Randy Hudgins brings this appeal following his conviction for burglary on April 9, 1979. (For his other appeal see 153 Ga. App. 603 (1980)
1. The trial court did not err in allowing into evidence statements made by the defendant after holding a Jackson-Denno hearing and finding that the statements were freely and voluntarily made. As this ruling is well supported by the evidence, it will not be disturbed on appeal. Johnson v. State, 233 Ga. 58 (209 SE2d 629) (1974)
2. The evidence was not insufficient as a matter of law. The defendant's brother testified that he and the defendant committed the burglary and that the defendant disposed of the stolen items.

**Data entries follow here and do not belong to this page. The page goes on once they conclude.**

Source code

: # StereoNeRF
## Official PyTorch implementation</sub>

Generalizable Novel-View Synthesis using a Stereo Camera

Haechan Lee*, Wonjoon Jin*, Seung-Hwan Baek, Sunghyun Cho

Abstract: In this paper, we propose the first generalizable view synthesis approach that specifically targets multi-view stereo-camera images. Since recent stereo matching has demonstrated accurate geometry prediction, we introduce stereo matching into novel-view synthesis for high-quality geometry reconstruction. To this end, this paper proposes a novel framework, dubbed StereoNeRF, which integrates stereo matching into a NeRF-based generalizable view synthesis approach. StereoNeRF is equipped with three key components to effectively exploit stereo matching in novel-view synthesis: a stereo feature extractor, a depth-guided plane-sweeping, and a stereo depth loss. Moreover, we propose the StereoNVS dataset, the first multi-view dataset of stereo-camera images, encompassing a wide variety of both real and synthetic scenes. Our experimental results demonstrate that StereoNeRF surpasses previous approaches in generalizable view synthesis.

His testimony was corroborated by another witness who testified that he purchased a watch, identified as the one taken in the burglary, from the defendant for fifteen dollars. This evidence was sufficient to corroborate the accomplice's testimony and authorize a conviction for burglary. Rowland v. State, 141 Ga. App. 643 (234 SE2d 183) (1977)
3. The defendant's claim that he was asleep in his car at the time the burglary was committed is insufficient to meet the standards for an alibi as set forth in Code Ann. 38-122 as there was no evidence that it was impossible for the defendant to be present at the time the burglary was committed. Indeed, his alibi witness testified that he participated in the burglary. The trial court therefore did not err in failing to charge on alibi in the absence of a timely written request. Abner v. State, 139 Ga. App. 600 (229 SE2d 83) (1976)
4. The trial court did not err in admitting into evidence testimony of flight by a defendant while he is awaiting trial or in charging the jury on flight. Such evidence is admissible as tending to establish guilt and a flight from jail some three and a half months after the offense was committed is not considered to be too remote to be admissible. Carver v. State, 137 Ga. App. 240 (223 SE2d 275) (1976)
. Here, the flight occurred approximately one month after the defendant's arrest and over six months after the burglary. The duration of the time between the burglary and the escape does not cause the evidence of the escape to be inadmissible. Carver, supra, at 242, holds that "it would be a factor to be weighed by the jury, along with the other circumstances surrounding the flight, to determine if the flight was due to a sense of guilt or some other reason."
Charles H. Lumpkin, Jr., for appellant.